-- Required work --
The listing is to be reproduced exactly, excluding its pictures.

[[ Data under study, beginning ]]

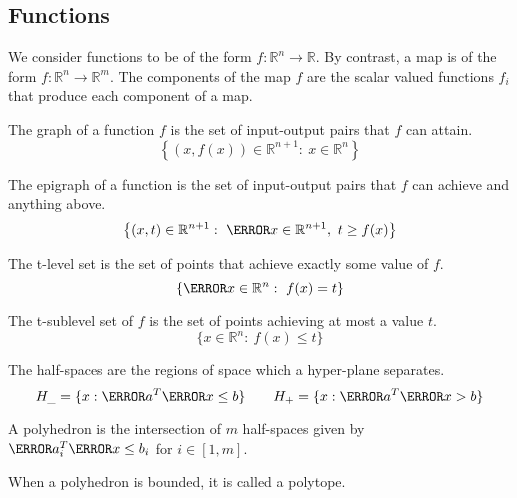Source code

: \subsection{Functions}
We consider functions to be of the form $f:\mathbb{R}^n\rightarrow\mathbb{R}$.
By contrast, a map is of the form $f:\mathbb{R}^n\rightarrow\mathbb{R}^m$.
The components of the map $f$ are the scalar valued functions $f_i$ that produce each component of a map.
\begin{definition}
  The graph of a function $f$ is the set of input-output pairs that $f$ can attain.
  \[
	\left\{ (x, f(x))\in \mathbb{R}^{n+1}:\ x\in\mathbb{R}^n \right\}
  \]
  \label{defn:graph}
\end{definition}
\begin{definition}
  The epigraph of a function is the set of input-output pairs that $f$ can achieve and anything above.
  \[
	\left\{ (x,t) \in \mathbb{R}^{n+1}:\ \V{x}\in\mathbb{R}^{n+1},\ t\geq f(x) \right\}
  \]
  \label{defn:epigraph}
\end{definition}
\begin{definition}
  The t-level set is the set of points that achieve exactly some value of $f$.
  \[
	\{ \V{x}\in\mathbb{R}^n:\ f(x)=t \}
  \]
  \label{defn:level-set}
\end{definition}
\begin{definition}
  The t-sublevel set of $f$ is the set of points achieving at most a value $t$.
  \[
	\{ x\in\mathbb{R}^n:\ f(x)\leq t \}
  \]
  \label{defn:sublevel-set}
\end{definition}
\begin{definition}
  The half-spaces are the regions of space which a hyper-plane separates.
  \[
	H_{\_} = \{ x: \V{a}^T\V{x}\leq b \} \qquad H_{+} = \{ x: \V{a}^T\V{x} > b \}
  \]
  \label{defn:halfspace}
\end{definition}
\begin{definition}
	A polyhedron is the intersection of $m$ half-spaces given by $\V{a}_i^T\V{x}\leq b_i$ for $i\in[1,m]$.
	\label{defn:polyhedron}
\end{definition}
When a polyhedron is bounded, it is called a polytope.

[[ Data under study, end ]]

-- Exercise result --
Source code

: \subsection{Functions}
We consider functions to be of the form $f:\mathbb{R}^n\rightarrow\mathbb{R}$.
By contrast, a map is of the form $f:\mathbb{R}^n\rightarrow\mathbb{R}^m$.
The components of the map $f$ are the scalar valued functions $f_i$ that produce each component of a map.
\begin{definition}
  The graph of a function $f$ is the set of input-output pairs that $f$ can attain.
  \[
	\left\{ (x, f(x))\in \mathbb{R}^{n+1}:\ x\in\mathbb{R}^n \right\}
  \]
  \label{defn:graph}
\end{definition}
\begin{definition}
  The epigraph of a function is the set of input-output pairs that $f$ can achieve and anything above.
  \[
	\left\{ (x,t) \in \mathbb{R}^{n+1}:\ \V{x}\in\mathbb{R}^{n+1},\ t\geq f(x) \right\}
  \]
  \label{defn:epigraph}
\end{definition}
\begin{definition}
  The t-level set is the set of points that achieve exactly some value of $f$.
  \[
	\{ \V{x}\in\mathbb{R}^n:\ f(x)=t \}
  \]
  \label{defn:level-set}
\end{definition}
\begin{definition}
  The t-sublevel set of $f$ is the set of points achieving at most a value $t$.
  \[
	\{ x\in\mathbb{R}^n:\ f(x)\leq t \}
  \]
  \label{defn:sublevel-set}
\end{definition}
\begin{definition}
  The half-spaces are the regions of space which a hyper-plane separates.
  \[
	H_{\_} = \{ x: \V{a}^T\V{x}\leq b \} \qquad H_{+} = \{ x: \V{a}^T\V{x} > b \}
  \]
  \label{defn:halfspace}
\end{definition}
\begin{definition}
	A polyhedron is the intersection of $m$ half-spaces given by $\V{a}_i^T\V{x}\leq b_i$ for $i\in[1,m]$.
	\label{defn:polyhedron}
\end{definition}
When a polyhedron is bounded, it is called a polytope.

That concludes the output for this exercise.